Copy the data precisely, character for character, and leave out every picture.
[[ Source information, beginning ]]
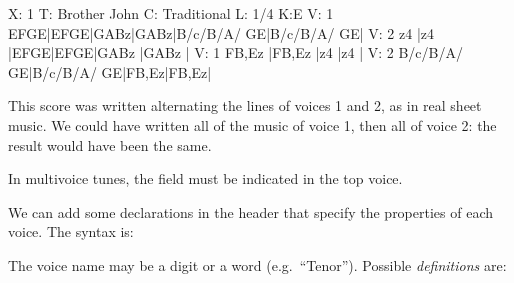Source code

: \documentclass[a4paper,12pt]{book}
\begin{document}
\begin{abcsource}
X: 1
T: Brother John
C: Traditional
L: 1/4
K:E
V: 1
EFGE|EFGE|GABz|GABz|B/c/B/A/ GE|B/c/B/A/ GE|
V: 2
z4  |z4  |EFGE|EFGE|GABz       |GABz       |
V: 1
FB,Ez      |FB,Ez      |z4   |z4   |
V: 2
B/c/B/A/ GE|B/c/B/A/ GE|FB,Ez|FB,Ez|
\end{abcsource}


This score was written alternating the lines of voices 1 and 2, as in
real sheet music. We could have written all of the music of voice 1,
then all of voice 2: the result would have been the same.

\begin{warn}

  In multivoice tunes, the  field must be indicated in the
  top voice.

\end{warn}

We can add some declarations in the header that specify the properties
of each voice. The syntax is:

\medskip

   
   
 
 
 
 
 
  

\medskip

The voice name may be a digit or a word (e.g.\ ``Tenor''). Possible
\emph{definitions} are:
\end{document}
[[ Source information, end ]]
> Result of the task
Source code

: \documentclass[a4paper,12pt]{book}
\begin{document}
\begin{abcsource}
X: 1
T: Brother John
C: Traditional
L: 1/4
K:E
V: 1
EFGE|EFGE|GABz|GABz|B/c/B/A/ GE|B/c/B/A/ GE|
V: 2
z4  |z4  |EFGE|EFGE|GABz       |GABz       |
V: 1
FB,Ez      |FB,Ez      |z4   |z4   |
V: 2
B/c/B/A/ GE|B/c/B/A/ GE|FB,Ez|FB,Ez|
\end{abcsource}


This score was written alternating the lines of voices 1 and 2, as in
real sheet music. We could have written all of the music of voice 1,
then all of voice 2: the result would have been the same.

\begin{warn}

  In multivoice tunes, the  field must be indicated in the
  top voice.

\end{warn}

We can add some declarations in the header that specify the properties
of each voice. The syntax is:

\medskip

   
   
 
 
 
 
 
  

\medskip

The voice name may be a digit or a word (e.g.\ ``Tenor''). Possible
\emph{definitions} are:
\end{document}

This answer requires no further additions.